Aim of the exercise: Every line in the records below that holds "HackMD" must be identified and copied.
Records for the exercise: Begin
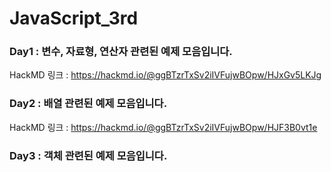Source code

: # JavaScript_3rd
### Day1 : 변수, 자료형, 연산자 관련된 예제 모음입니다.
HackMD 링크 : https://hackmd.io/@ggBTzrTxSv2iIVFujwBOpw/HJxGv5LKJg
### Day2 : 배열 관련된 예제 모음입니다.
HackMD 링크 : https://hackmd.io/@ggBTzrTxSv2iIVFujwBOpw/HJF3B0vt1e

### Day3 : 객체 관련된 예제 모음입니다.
Records for the exercise: End
Records for the exercise: Begin
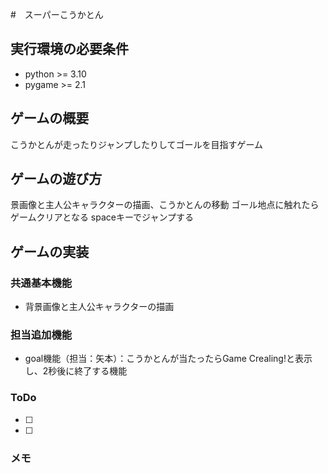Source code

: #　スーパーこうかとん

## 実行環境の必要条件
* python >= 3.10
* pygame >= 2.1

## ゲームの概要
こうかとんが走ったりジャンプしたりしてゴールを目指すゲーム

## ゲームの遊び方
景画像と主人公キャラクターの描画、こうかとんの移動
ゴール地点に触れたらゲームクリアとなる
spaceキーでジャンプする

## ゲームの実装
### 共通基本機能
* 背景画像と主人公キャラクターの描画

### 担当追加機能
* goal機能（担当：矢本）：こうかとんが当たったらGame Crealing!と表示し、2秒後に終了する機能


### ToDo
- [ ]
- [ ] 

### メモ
Records for the exercise: End
Result of the exercise:
HackMD 링크 : https://hackmd.io/@ggBTzrTxSv2iIVFujwBOpw/HJxGv5LKJg
HackMD 링크 : https://hackmd.io/@ggBTzrTxSv2iIVFujwBOpw/HJF3B0vt1e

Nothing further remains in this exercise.